Why $P(A) \cup P(B)$ is not equivalent to $P(A \cup B)$
I know that they are equivalent if we have $\cap$ instead of $\cup$.
If we start from left, we have:
$X \in P(A) \cup P(B)$
$X \subset A \lor X \subset B$
If we start from right, we have:
$X \in P(A \cup B)$
$X \subset (A \cup B)$
And now, how do we proceed proving that they are not equivalent?
Notice that $A\cup B$ is never in $P(A)\cup P(B)$ unless $A\cup B$ is a subset of $A$ or $B$ - which never happens unless $A\subseteq B$ or $B\subseteq A$.
HINT: Let $A=\{1,2\}$, $B=\{3,4\}$. What are $P(A)$, $P(B)$ and $P(A\cup B)$?
You can see it by the cardinality of the sets. Let $A=\{a_1,a_2,\dotsc,a_n\}$ and $B=\{b_1,b_2.\dotsc,b_m\}$ be disjoint sets.
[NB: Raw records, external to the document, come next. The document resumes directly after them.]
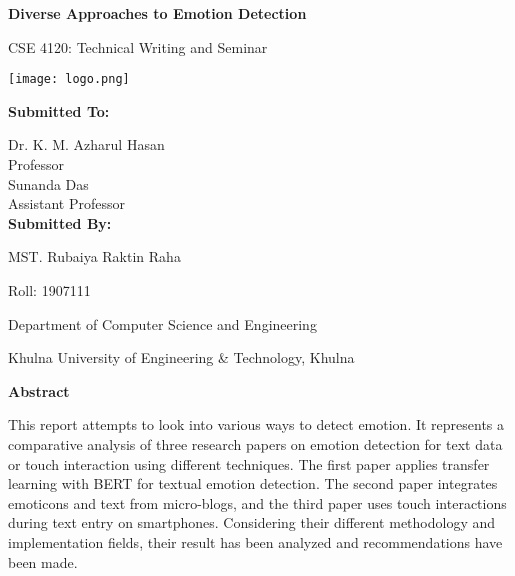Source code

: \documentclass[12pt]{article} %
\begin{document}
\begin{titlepage}
    \centering
    \vspace*{1cm}
    
    \Huge
    \textbf{Diverse Approaches to Emotion Detection}                                                          
  
    \vspace{1.5cm}
    
    \LARGE
    CSE 4120: Technical Writing and Seminar
    
    \vspace{2cm}
    
    \texttt{[image: logo.png]} %
    
    \vspace{1cm}
    \textbf{Submitted To:}
    
   \vspace{0.2cm}
    
    Dr. K. M. Azharul Hasan\\
    Professor\\
    \vspace{0.2cm}
    Sunanda Das\\
    Assistant Professor\\

    \vspace{0.8cm}
    \Large
    \textbf{Submitted By: }
    
    MST. Rubaiya Raktin Raha
    
    \vspace{0.3cm}
    
    Roll: 1907111
    \vspace{1.5cm}
    
    Department of Computer Science and Engineering
    
    Khulna University of Engineering \& Technology, Khulna
    
    \vspace{2cm}                                 
  
\end{titlepage}

\newpage
\begin{center}
  \vspace{2cm}                                        
  
    \centering                                                 
    \textbf{\fontsize{14}{14}\selectfont Abstract}
\end{center}
This report attempts to look into various ways to detect emotion. It represents a comparative analysis of three research papers on emotion detection for text data or touch interaction using different techniques. The first paper applies transfer learning with BERT for textual emotion detection. The second paper integrates emoticons and text from micro-blogs, and the third paper uses touch interactions during text entry on smartphones. Considering their different methodology and implementation fields, their result has been analyzed and recommendations have been made.  
\end{document}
We can see that $|A|=n$ and $|B|=m$. This implies $|\mathcal P(A)|=2^n$ and $|\mathcal P(B)|=2^m$. Now $|\mathcal P(A)\cup \mathcal P(B)|=2^n+2^m-1$ (because they both share $\emptyset$). However $|A\cup B|=m+n$ and $|\mathcal P(A\cup B)|=2^{m+n}$. Therefore $\mathcal P(A\cup B) \neq \mathcal P(A)\cup \mathcal P(B)$.